Exercise brief:
What is needed is a verbatim copy of each record below.

--- START ---

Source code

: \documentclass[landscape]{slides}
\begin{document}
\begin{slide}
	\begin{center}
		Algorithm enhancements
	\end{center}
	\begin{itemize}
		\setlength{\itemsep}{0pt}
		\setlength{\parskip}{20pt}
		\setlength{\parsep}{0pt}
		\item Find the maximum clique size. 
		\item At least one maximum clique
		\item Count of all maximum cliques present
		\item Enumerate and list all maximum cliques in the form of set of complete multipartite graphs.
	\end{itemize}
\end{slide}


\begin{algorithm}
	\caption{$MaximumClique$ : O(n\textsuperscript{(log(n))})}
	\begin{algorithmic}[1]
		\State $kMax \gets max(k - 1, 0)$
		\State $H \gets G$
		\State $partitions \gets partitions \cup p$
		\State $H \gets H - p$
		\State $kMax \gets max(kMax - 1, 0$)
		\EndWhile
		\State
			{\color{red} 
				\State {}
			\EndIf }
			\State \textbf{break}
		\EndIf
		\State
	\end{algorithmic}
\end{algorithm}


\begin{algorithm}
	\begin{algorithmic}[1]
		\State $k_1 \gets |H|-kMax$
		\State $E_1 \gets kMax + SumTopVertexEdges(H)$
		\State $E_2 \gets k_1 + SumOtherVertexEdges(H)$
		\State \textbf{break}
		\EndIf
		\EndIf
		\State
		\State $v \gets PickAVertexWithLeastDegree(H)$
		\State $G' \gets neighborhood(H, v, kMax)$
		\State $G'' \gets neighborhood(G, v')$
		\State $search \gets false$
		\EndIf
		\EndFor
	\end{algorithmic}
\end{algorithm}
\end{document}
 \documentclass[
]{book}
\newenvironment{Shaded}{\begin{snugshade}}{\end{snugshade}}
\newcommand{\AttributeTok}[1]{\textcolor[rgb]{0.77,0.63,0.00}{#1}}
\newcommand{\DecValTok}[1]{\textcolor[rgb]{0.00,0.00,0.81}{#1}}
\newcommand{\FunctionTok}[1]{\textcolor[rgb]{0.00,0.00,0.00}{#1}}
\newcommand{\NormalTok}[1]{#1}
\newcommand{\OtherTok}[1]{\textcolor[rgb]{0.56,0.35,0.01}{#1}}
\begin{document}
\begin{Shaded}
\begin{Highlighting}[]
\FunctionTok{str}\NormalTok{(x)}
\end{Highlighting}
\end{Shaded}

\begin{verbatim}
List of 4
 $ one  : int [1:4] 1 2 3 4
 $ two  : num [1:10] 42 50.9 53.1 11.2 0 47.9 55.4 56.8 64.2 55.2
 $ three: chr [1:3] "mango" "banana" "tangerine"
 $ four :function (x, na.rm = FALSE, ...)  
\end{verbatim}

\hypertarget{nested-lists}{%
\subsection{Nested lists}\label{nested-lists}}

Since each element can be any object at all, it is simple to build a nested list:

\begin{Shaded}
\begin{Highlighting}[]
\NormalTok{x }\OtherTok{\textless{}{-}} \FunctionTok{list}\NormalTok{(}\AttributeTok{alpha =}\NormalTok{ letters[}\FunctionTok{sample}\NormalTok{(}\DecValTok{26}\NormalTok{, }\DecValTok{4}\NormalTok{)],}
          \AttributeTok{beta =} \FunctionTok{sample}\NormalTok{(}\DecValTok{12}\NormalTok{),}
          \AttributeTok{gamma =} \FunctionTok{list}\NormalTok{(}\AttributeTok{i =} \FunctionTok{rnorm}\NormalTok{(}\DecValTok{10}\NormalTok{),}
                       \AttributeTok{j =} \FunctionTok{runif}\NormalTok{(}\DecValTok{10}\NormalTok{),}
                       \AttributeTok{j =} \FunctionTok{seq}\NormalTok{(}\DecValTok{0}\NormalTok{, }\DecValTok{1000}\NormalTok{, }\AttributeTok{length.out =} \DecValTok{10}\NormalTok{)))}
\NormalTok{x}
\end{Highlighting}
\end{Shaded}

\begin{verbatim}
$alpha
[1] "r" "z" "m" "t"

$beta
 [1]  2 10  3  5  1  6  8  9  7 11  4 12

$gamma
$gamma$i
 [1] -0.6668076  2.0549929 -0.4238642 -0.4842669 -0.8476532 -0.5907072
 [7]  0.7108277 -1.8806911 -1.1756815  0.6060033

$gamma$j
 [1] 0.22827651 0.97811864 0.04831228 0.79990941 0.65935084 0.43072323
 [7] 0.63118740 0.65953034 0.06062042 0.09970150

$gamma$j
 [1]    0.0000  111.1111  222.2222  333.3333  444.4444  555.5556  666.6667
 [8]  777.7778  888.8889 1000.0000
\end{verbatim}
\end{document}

--- END ---

Answer to this task:
Source code

: \documentclass[landscape]{slides}
\begin{document}
\begin{slide}
	\begin{center}
		Algorithm enhancements
	\end{center}
	\begin{itemize}
		\setlength{\itemsep}{0pt}
		\setlength{\parskip}{20pt}
		\setlength{\parsep}{0pt}
		\item Find the maximum clique size. 
		\item At least one maximum clique
		\item Count of all maximum cliques present
		\item Enumerate and list all maximum cliques in the form of set of complete multipartite graphs.
	\end{itemize}
\end{slide}


\begin{algorithm}
	\caption{$MaximumClique$ : O(n\textsuperscript{(log(n))})}
	\begin{algorithmic}[1]
		\State $kMax \gets max(k - 1, 0)$
		\State $H \gets G$
		\State $partitions \gets partitions \cup p$
		\State $H \gets H - p$
		\State $kMax \gets max(kMax - 1, 0$)
		\EndWhile
		\State
			{\color{red} 
				\State {}
			\EndIf }
			\State \textbf{break}
		\EndIf
		\State
	\end{algorithmic}
\end{algorithm}


\begin{algorithm}
	\begin{algorithmic}[1]
		\State $k_1 \gets |H|-kMax$
		\State $E_1 \gets kMax + SumTopVertexEdges(H)$
		\State $E_2 \gets k_1 + SumOtherVertexEdges(H)$
		\State \textbf{break}
		\EndIf
		\EndIf
		\State
		\State $v \gets PickAVertexWithLeastDegree(H)$
		\State $G' \gets neighborhood(H, v, kMax)$
		\State $G'' \gets neighborhood(G, v')$
		\State $search \gets false$
		\EndIf
		\EndFor
	\end{algorithmic}
\end{algorithm}
\end{document}
 \documentclass[
]{book}
\newenvironment{Shaded}{\begin{snugshade}}{\end{snugshade}}
\newcommand{\AttributeTok}[1]{\textcolor[rgb]{0.77,0.63,0.00}{#1}}
\newcommand{\DecValTok}[1]{\textcolor[rgb]{0.00,0.00,0.81}{#1}}
\newcommand{\FunctionTok}[1]{\textcolor[rgb]{0.00,0.00,0.00}{#1}}
\newcommand{\NormalTok}[1]{#1}
\newcommand{\OtherTok}[1]{\textcolor[rgb]{0.56,0.35,0.01}{#1}}
\begin{document}
\begin{Shaded}
\begin{Highlighting}[]
\FunctionTok{str}\NormalTok{(x)}
\end{Highlighting}
\end{Shaded}

\begin{verbatim}
List of 4
 $ one  : int [1:4] 1 2 3 4
 $ two  : num [1:10] 42 50.9 53.1 11.2 0 47.9 55.4 56.8 64.2 55.2
 $ three: chr [1:3] "mango" "banana" "tangerine"
 $ four :function (x, na.rm = FALSE, ...)  
\end{verbatim}

\hypertarget{nested-lists}{%
\subsection{Nested lists}\label{nested-lists}}

Since each element can be any object at all, it is simple to build a nested list:

\begin{Shaded}
\begin{Highlighting}[]
\NormalTok{x }\OtherTok{\textless{}{-}} \FunctionTok{list}\NormalTok{(}\AttributeTok{alpha =}\NormalTok{ letters[}\FunctionTok{sample}\NormalTok{(}\DecValTok{26}\NormalTok{, }\DecValTok{4}\NormalTok{)],}
          \AttributeTok{beta =} \FunctionTok{sample}\NormalTok{(}\DecValTok{12}\NormalTok{),}
          \AttributeTok{gamma =} \FunctionTok{list}\NormalTok{(}\AttributeTok{i =} \FunctionTok{rnorm}\NormalTok{(}\DecValTok{10}\NormalTok{),}
                       \AttributeTok{j =} \FunctionTok{runif}\NormalTok{(}\DecValTok{10}\NormalTok{),}
                       \AttributeTok{j =} \FunctionTok{seq}\NormalTok{(}\DecValTok{0}\NormalTok{, }\DecValTok{1000}\NormalTok{, }\AttributeTok{length.out =} \DecValTok{10}\NormalTok{)))}
\NormalTok{x}
\end{Highlighting}
\end{Shaded}

\begin{verbatim}
$alpha
[1] "r" "z" "m" "t"

$beta
 [1]  2 10  3  5  1  6  8  9  7 11  4 12

$gamma
$gamma$i
 [1] -0.6668076  2.0549929 -0.4238642 -0.4842669 -0.8476532 -0.5907072
 [7]  0.7108277 -1.8806911 -1.1756815  0.6060033

$gamma$j
 [1] 0.22827651 0.97811864 0.04831228 0.79990941 0.65935084 0.43072323
 [7] 0.63118740 0.65953034 0.06062042 0.09970150

$gamma$j
 [1]    0.0000  111.1111  222.2222  333.3333  444.4444  555.5556  666.6667
 [8]  777.7778  888.8889 1000.0000
\end{verbatim}
\end{document}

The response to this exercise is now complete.